→ REQUIRED WORK
This exercise calls for every line of the data below with the string "title" in it.

** Opening SOURCE INFORMATION block **

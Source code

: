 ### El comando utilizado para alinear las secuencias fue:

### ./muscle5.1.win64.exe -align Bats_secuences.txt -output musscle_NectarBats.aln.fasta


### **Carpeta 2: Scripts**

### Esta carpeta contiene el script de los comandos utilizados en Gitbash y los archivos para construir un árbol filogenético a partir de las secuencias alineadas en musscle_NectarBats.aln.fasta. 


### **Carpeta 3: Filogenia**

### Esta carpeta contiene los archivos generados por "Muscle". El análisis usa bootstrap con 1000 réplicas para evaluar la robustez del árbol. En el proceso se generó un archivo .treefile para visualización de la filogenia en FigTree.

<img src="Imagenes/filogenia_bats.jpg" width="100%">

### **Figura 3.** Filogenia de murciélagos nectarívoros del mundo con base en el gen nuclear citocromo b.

** Closing SOURCE INFORMATION block **
** Opening SOURCE INFORMATION block **

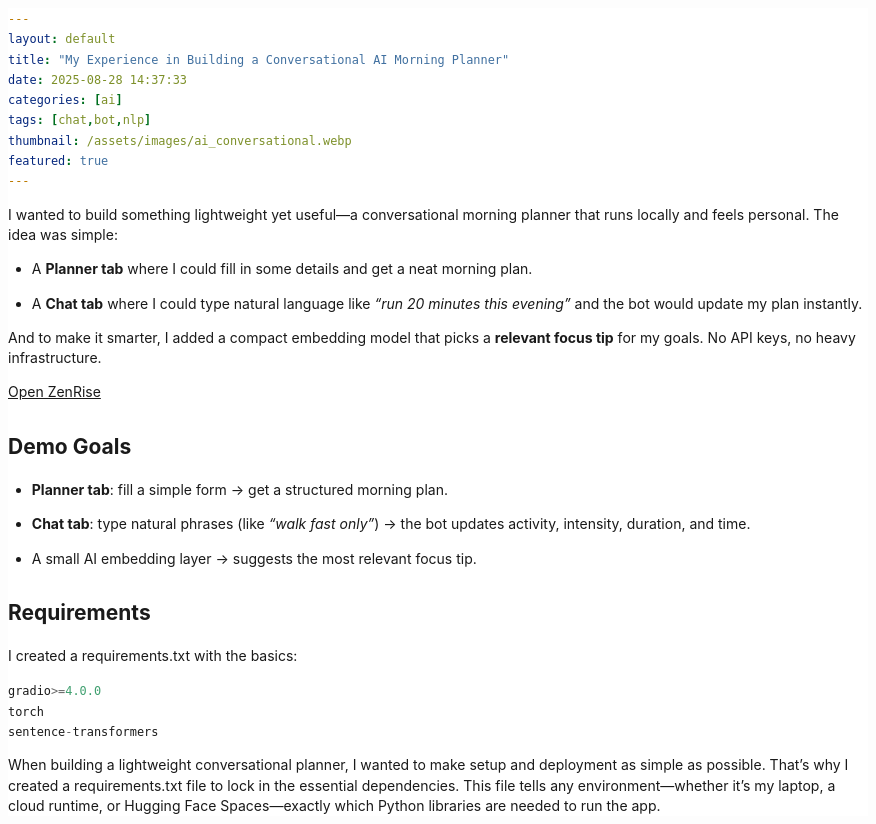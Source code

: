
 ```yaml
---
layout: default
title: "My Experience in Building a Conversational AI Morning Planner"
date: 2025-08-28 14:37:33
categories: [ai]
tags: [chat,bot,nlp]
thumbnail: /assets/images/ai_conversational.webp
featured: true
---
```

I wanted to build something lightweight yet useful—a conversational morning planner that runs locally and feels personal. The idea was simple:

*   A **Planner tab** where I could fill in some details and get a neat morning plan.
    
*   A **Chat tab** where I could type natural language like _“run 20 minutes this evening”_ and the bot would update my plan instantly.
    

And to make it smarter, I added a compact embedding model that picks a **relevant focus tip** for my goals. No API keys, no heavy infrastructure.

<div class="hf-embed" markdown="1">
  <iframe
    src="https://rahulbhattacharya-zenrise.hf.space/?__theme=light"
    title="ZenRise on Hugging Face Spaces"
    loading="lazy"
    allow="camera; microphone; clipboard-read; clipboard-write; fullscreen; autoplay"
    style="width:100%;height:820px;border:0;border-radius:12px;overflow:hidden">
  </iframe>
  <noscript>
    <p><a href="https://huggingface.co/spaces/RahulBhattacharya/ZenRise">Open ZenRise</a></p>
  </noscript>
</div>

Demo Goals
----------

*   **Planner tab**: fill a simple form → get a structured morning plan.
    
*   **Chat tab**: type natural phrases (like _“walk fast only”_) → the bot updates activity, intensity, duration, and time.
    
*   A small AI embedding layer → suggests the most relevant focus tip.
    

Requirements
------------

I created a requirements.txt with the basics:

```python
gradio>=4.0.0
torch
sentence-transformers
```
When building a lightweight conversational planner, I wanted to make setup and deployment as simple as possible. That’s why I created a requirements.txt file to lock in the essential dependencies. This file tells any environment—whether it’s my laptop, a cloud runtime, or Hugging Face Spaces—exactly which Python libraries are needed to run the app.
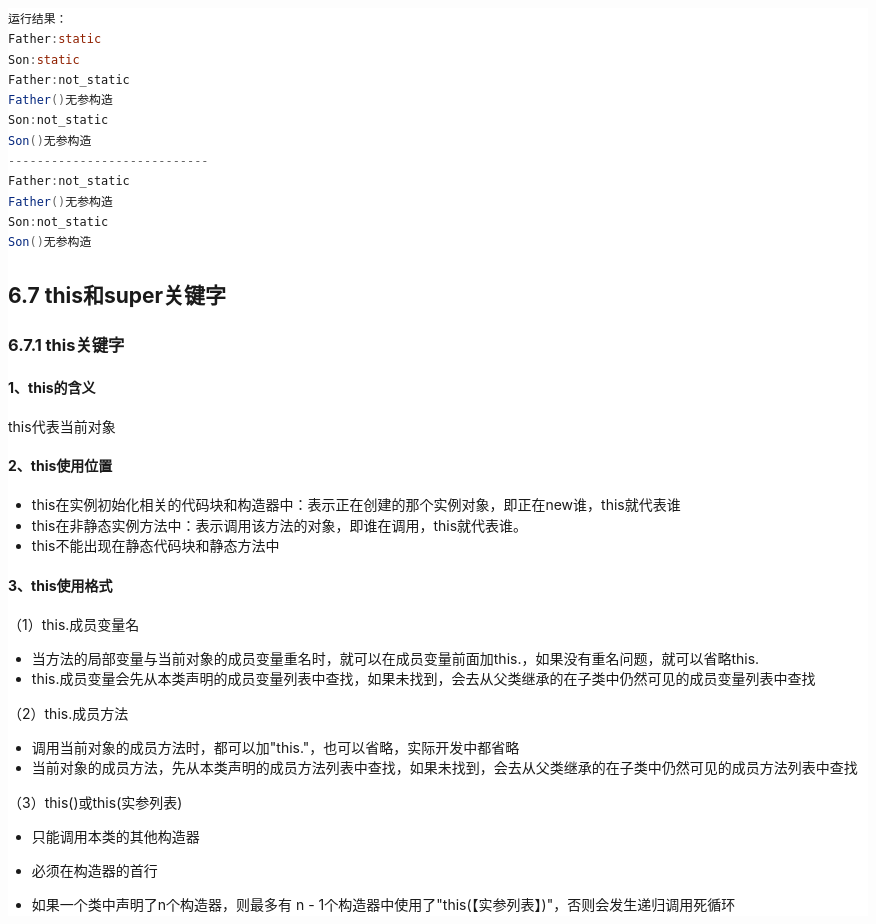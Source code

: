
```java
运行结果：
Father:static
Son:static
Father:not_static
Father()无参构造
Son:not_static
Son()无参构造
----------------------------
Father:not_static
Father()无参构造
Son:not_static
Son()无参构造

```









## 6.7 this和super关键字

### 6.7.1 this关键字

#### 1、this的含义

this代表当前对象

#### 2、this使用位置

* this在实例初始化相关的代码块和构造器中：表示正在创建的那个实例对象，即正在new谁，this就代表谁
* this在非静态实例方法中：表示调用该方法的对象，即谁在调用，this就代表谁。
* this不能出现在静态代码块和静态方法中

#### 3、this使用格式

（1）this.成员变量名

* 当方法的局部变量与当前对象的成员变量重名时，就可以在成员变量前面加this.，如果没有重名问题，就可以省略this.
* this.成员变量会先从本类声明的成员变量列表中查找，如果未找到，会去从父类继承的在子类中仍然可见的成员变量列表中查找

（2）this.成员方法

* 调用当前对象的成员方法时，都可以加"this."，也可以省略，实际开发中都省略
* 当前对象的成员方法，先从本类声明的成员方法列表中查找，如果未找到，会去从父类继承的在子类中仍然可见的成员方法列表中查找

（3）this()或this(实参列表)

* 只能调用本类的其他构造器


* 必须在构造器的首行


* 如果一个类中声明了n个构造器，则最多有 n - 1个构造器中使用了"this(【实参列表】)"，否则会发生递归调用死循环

** Closing SOURCE INFORMATION block **
** Opening SOURCE INFORMATION block **

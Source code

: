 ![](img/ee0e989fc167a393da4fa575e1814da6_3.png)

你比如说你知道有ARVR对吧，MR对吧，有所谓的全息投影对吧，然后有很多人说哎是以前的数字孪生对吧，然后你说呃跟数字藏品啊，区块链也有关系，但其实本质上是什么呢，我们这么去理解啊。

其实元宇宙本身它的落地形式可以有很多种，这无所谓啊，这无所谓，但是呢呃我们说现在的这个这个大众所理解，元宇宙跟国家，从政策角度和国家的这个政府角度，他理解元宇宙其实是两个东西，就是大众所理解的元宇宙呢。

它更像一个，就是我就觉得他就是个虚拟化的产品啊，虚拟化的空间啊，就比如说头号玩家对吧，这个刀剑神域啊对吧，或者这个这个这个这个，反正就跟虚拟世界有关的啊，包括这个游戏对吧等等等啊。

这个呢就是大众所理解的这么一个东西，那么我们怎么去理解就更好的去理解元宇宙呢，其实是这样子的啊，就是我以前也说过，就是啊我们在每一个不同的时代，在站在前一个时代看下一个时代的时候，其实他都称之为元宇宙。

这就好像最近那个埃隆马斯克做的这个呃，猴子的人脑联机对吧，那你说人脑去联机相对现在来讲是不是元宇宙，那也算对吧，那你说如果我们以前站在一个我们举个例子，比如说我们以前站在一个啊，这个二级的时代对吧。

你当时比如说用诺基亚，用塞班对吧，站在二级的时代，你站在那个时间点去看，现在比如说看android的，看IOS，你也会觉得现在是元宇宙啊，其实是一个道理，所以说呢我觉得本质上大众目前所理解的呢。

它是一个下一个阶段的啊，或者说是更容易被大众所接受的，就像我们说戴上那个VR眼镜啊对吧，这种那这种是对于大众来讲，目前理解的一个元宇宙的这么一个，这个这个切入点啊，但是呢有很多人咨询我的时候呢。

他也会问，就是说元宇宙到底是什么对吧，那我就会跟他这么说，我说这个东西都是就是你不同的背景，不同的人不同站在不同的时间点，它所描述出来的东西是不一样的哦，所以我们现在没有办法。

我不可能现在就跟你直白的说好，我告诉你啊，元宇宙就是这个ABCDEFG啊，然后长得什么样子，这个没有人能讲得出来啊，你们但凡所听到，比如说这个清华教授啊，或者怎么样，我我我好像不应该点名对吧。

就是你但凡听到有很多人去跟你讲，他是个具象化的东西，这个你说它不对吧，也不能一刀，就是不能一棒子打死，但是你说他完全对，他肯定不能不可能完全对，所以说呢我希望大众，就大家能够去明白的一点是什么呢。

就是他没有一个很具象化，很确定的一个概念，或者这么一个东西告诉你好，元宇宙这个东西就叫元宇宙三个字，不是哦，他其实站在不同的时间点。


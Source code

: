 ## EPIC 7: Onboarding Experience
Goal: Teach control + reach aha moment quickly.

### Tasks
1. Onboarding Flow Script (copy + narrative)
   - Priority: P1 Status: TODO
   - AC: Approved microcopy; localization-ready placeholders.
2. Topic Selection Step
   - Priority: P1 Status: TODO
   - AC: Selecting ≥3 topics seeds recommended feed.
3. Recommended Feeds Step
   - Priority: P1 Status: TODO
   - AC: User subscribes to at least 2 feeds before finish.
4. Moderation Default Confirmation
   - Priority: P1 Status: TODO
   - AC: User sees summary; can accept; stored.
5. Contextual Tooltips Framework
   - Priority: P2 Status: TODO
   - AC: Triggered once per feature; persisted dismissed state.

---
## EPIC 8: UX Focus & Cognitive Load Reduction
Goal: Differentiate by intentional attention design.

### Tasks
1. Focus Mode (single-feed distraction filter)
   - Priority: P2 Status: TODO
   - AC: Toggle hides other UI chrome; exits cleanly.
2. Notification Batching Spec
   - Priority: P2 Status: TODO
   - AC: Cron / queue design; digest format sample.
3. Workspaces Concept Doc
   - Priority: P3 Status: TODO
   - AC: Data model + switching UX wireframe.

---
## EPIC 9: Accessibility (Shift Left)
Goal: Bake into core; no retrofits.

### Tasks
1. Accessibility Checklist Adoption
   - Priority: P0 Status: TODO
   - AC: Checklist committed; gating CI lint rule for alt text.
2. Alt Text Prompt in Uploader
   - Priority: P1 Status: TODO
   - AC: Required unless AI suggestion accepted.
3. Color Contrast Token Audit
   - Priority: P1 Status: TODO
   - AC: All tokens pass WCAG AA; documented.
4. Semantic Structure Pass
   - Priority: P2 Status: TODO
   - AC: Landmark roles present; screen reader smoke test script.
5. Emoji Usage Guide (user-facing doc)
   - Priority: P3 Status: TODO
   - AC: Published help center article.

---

** Closing SOURCE INFORMATION block **

→ WRITTEN SOLUTION
title: "My Experience in Building a Conversational AI Morning Planner"
    title="ZenRise on Hugging Face Spaces"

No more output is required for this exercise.